High-dose-rate (HDR) brachytherapy is an effective internal radiation therapy procedure for treating malignant neoplasms. This technique is widely used in breast cancer treatments to destroy residual cancer cells surrounding the lumpectomy cavity following surgery. This is done by inserting a balloon catheter into the cavity that is inflated with saline as well as a medium of radiographic contrast. Then the radioactive isotope is positioned into the center of the balloon using an HDR unit to deliver the prescribed dose to a volume surrounding the balloon. Most of the currently available treatment planning systems (TPS) for brachytherapy, including Nucletron Oncentra, estimate dose using proprietary algorithms which use a pre-calculated dose metric derived from Ir-192 placed in a water phantom. However, they do not take into account variations in attenuation due to inhomogeneities in different tissues. This may lead to several questions: do these TPS estimate absorbed dose correctly within the target tissue? What are the effects on breast-air interface within the target volume? Does a radiographic contrast medium in the balloon alter the dose distribution calculated by TPS? These uncertainties and doses can be quantified by using the data recorded in a tissueequivalent patient phantom which is aided by a PN junction commercial diode detector and an electrometer. During this investigation, we used a cubical water phantom and Mammosite® single lumen balloon system to measure effects on breast-air interface, the diode detector was placed on the phantom wall to simulate the tissue air interface. Measured data were compared with predictions from the Oncentra TPS for the same geometry. These results may help quantify uncertainties in the predicted versus actual skin doses used during the treatments. This in turn could increase the clinicians’ predictive power regarding potential excessive skin dose that could cause toxicity in patients.
Brachytherapy; Radiation therapy; Brachytherapy dosimetry; Radial dose function; Breast cancer
Among many types of cancer, breast cancer causes the most deaths among women worldwide . The United States alone reported 232,340 new breast cancer cases and 39,620 deaths due to breast cancer in 2013 . It could be inferred using the rates from 2007-2009 that 12.38% of women born today might be diagnosed with breast cancer during their lifetime [3,4]. In Table 1, it shows increasing five-year relative survival rates in the United States . The increasing rate of survival is thought to be due to the currently available advanced treatment options and early diagnosis.

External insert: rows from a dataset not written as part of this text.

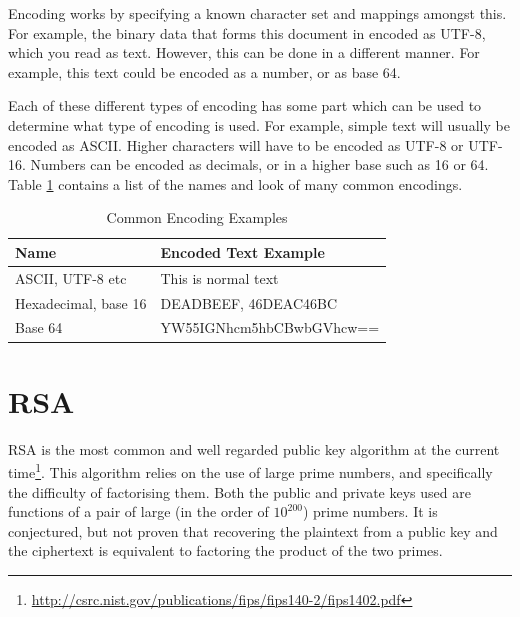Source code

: 				Encoding works by specifying a known character set and mappings amongst this.
				For example, the binary data that forms this document in encoded as UTF-8, which you read as text.
				However, this can be done in a different manner.
				For example, this text could be encoded as a number, or as base 64.

				Each of these different types of encoding has some part which can be used to determine what type of encoding is used.
				For example, simple text will usually be encoded as ASCII.
				Higher characters will have to be encoded as UTF-8 or UTF-16.
				Numbers can be encoded as decimals, or in a higher base such as 16 or 64.
				Table \ref{tab:Encodings} contains a list of the names and look of many common encodings.
				\begin{table}[htb]
					\centering
				\begin{adjustbox}{max width=1\textwidth}
					\begin{tabular}{ll}
						\toprule
						\textbf{Name} & \textbf{Encoded Text Example} \\
						\toprule
						ASCII, UTF-8 etc & This is normal text \\
						Hexadecimal, base 16 & DEADBEEF, 46DEAC46BC \\
						Base 64 & YW55IGNhcm5hbCBwbGVhcw== \\
						\bottomrule
					\end{tabular}
				\end{adjustbox}
					\caption{Common Encoding Examples}
					\label{tab:Encodings}
				\end{table}
	\section{RSA}
		RSA is the most common and well regarded public key algorithm at the current time\footnote{\url{http://csrc.nist.gov/publications/fips/fips140-2/fips1402.pdf}}.
		This algorithm relies on the use of large prime numbers, and specifically the difficulty of factorising them.
		Both the public and private keys used are functions of a pair of large (in the order of $10^{200}$) prime numbers.
		It is conjectured, but not proven that recovering the plaintext from a public key and the ciphertext is equivalent to factoring the product of the two primes.

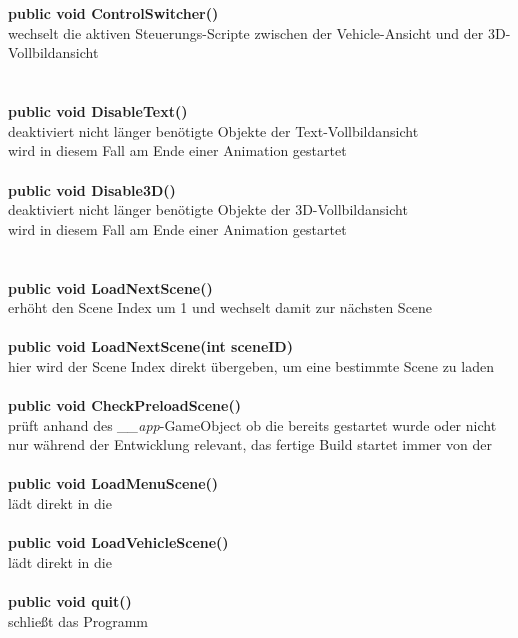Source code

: \section{\ctlsc}
\label{sec:csc}
%
\textbf{public void ControlSwitcher()}\\
wechselt die aktiven Steuerungs-Scripte zwischen der Vehicle-Ansicht und der 3D-Vollbildansicht\\
%
\section{\doc}
%
\textbf{public void DisableText()}\\
deaktiviert nicht länger benötigte Objekte der Text-Vollbildansicht\\
wird in diesem Fall am Ende einer Animation gestartet\\
\\
\textbf{public void Disable3D()}\\
deaktiviert nicht länger benötigte Objekte der 3D-Vollbildansicht\\
wird in diesem Fall am Ende einer Animation gestartet\\
%
\section{\slc}
%
\textbf{public void LoadNextScene()}\\
erhöht den Scene Index um 1 und wechselt damit zur nächsten Scene\\
\\
\textbf{public void LoadNextScene(int sceneID)}\\
hier wird der Scene Index direkt übergeben, um eine bestimmte Scene zu laden\\
\\
\textbf{public void CheckPreloadScene()}\\
prüft anhand des \emph{\_\_app}-GameObject ob die \pres{} bereits gestartet wurde oder nicht\\
nur während der Entwicklung relevant, das fertige Build startet immer von der \pres{}\\
\\
\textbf{public void LoadMenuScene()}\\
lädt direkt in die \mms\\
\\
\textbf{public void LoadVehicleScene()}\\
lädt direkt in die \vhs\\
\\
\textbf{public void quit()}\\
schließt das Programm
%
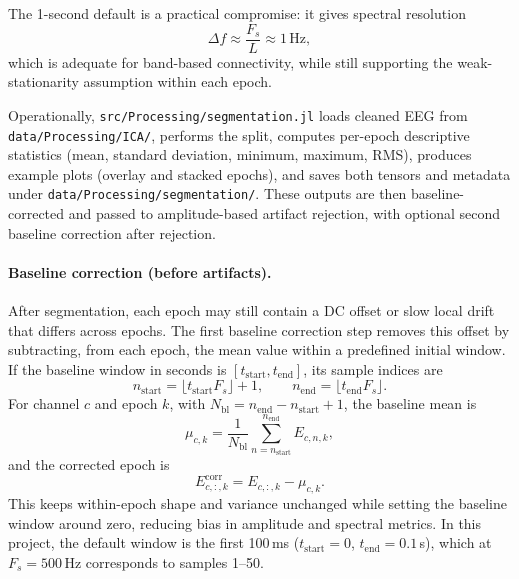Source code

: The 1-second default is a practical compromise: it gives spectral resolution
\[
\Delta f\approx\frac{F_s}{L}\approx 1\,\mathrm{Hz},
\]
which is adequate for band-based connectivity, while still supporting the weak-stationarity assumption within each epoch.

Operationally, \texttt{src/Processing/segmentation.jl} loads cleaned EEG from \texttt{data/Processing/ICA/}, performs the split, computes per-epoch descriptive statistics (mean, standard deviation, minimum, maximum, RMS), produces example plots (overlay and stacked epochs), and saves both tensors and metadata under \texttt{data/Processing/segmentation/}. These outputs are then baseline-corrected and passed to amplitude-based artifact rejection, with optional second baseline correction after rejection.

\paragraph{Baseline correction (before artifacts).}
After segmentation, each epoch may still contain a DC offset or slow local drift that differs across epochs. The first baseline correction step removes this offset by subtracting, from each epoch, the mean value within a predefined initial window. If the baseline window in seconds is $[t_{\mathrm{start}},t_{\mathrm{end}}]$, its sample indices are
\[
n_{\mathrm{start}}=\lfloor t_{\mathrm{start}}F_s\rfloor+1,\qquad
n_{\mathrm{end}}=\lfloor t_{\mathrm{end}}F_s\rfloor.
\]
For channel $c$ and epoch $k$, with $N_{\mathrm{bl}}=n_{\mathrm{end}}-n_{\mathrm{start}}+1$, the baseline mean is
\[
\mu_{c,k}=\frac{1}{N_{\mathrm{bl}}}\sum_{n=n_{\mathrm{start}}}^{n_{\mathrm{end}}}E_{c,n,k},
\]
and the corrected epoch is
\[
E^{\mathrm{corr}}_{c,:,k}=E_{c,:,k}-\mu_{c,k}.
\]
This keeps within-epoch shape and variance unchanged while setting the baseline window around zero, reducing bias in amplitude and spectral metrics. In this project, the default window is the first 100\,ms ($t_{\mathrm{start}}=0$, $t_{\mathrm{end}}=0.1$\,s), which at $F_s=500$\,Hz corresponds to samples 1--50.
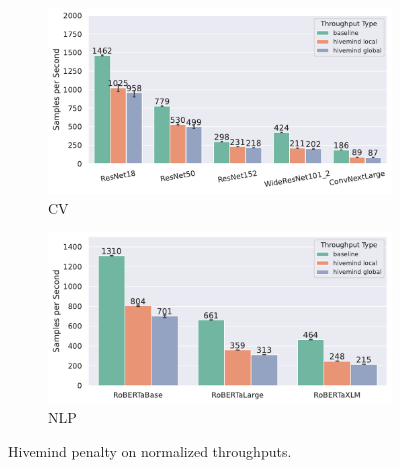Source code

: \begin{figure} 
    \begin{subfigure}[c]{0.238\textwidth} 
        \includegraphics[width=\textwidth]{figures/misc/cv_2xa10_32768_hivemind_local_sps}
        \vspace{-20pt}  
        \caption{CV}
        \label{fig:cv-2xa10-local-sps}
    \end{subfigure} 
    \begin{subfigure}[c]{0.23\textwidth}
        \includegraphics[width=\textwidth]{figures/misc/nlp_2xa10_32768_hivemind_local_sps}
        \vspace{-15pt}
        \caption{NLP}
        \label{fig:nlp-2xa10-local-sps}   
    \end{subfigure}
    \vspace{-13pt}
    \caption{Hivemind penalty on normalized throughputs.}
    \label{fig:hivemind-penalty-analysis}
    \vspace*{-5mm}
\end{figure}

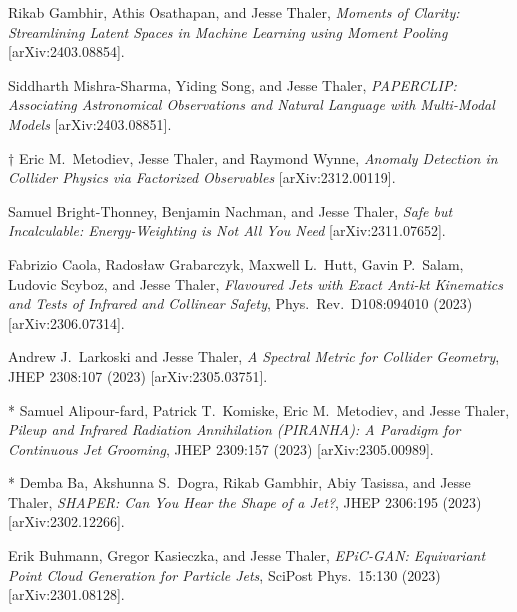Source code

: \setcounter{jessecount}{129}

\begin{list}{[]\addtocounter{jessecount}{-1}}{\leftmargin=3em \itemsep=4pt}

\item
 Rikab Gambhir, Athis Osathapan, and Jesse Thaler,
\emph{Moments of Clarity: Streamlining Latent Spaces in Machine Learning using Moment Pooling}
[arXiv:2403.08854].

\item
 Siddharth Mishra-Sharma, Yiding Song, and Jesse Thaler,
\emph{PAPERCLIP: Associating Astronomical Observations and Natural Language with Multi-Modal Models}
[arXiv:2403.08851].

\item
$\dagger$ Eric M.\ Metodiev, Jesse Thaler, and Raymond Wynne,
\emph{Anomaly Detection in Collider Physics via Factorized Observables}
[arXiv:2312.00119].

\item
 Samuel Bright-Thonney, Benjamin Nachman, and Jesse Thaler,
\emph{Safe but Incalculable: Energy-Weighting is Not All You Need}
[arXiv:2311.07652].

\item
 Fabrizio Caola, Radosław Grabarczyk, Maxwell L.\ Hutt, Gavin P.\ Salam, Ludovic Scyboz, and Jesse Thaler,
\emph{Flavoured Jets with Exact Anti-kt Kinematics and Tests of Infrared and Collinear Safety},
Phys.\ Rev.\ D108:094010 (2023)
[arXiv:2306.07314].

\item
 Andrew J.\ Larkoski and Jesse Thaler,
\emph{A Spectral Metric for Collider Geometry},
JHEP 2308:107 (2023)
[arXiv:2305.03751].

\item
* Samuel Alipour-fard, Patrick T.\ Komiske, Eric M.\ Metodiev, and Jesse Thaler,
\emph{Pileup and Infrared Radiation Annihilation (PIRANHA): A Paradigm for Continuous Jet Grooming},
JHEP 2309:157 (2023)
[arXiv:2305.00989].

\item
* Demba Ba, Akshunna S.\ Dogra, Rikab Gambhir, Abiy Tasissa, and Jesse Thaler,
\emph{SHAPER: Can You Hear the Shape of a Jet?},
JHEP 2306:195 (2023)
[arXiv:2302.12266].

\item
 Erik Buhmann, Gregor Kasieczka, and Jesse Thaler,
\emph{EPiC-GAN: Equivariant Point Cloud Generation for Particle Jets},
SciPost Phys.\ 15:130 (2023)
[arXiv:2301.08128].


\end{list}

|Year of diagnosis||Five year relative survival rate (%)|
Table 1: Relative survival rates from breast cancer.
There are mainly three types of cancer treatment techniques; radiation therapy, surgical procedures and chemotherapy. Radiation therapy is divided into two categories as external beam radiation therapy and brachytherapy. External beam radiation therapy (EBRT) is one of the oldest and effective techniques used to treat cancer. It delivers one or multiple beams of high-energy x-rays from an external source to a patient’s tumor. During this technique, beams are generated outside the patient and are targeted at the tumor site . The treatment time could vary from hours to several weeks depending on the type as well as the stage of the cancer.
Short distance treatment of cancer using radiation from a small encapsulated radionuclide source is called Brachytherapy . It is performed by placing sources of radiation directly in or near the tumor to be treated. The dose of radiation has to be delivered continuously over a short period of time when temporary implants are used or over the lifetime of the source when permanent implants are used. The most common radiation modality used in brachytherapy is gamma photons.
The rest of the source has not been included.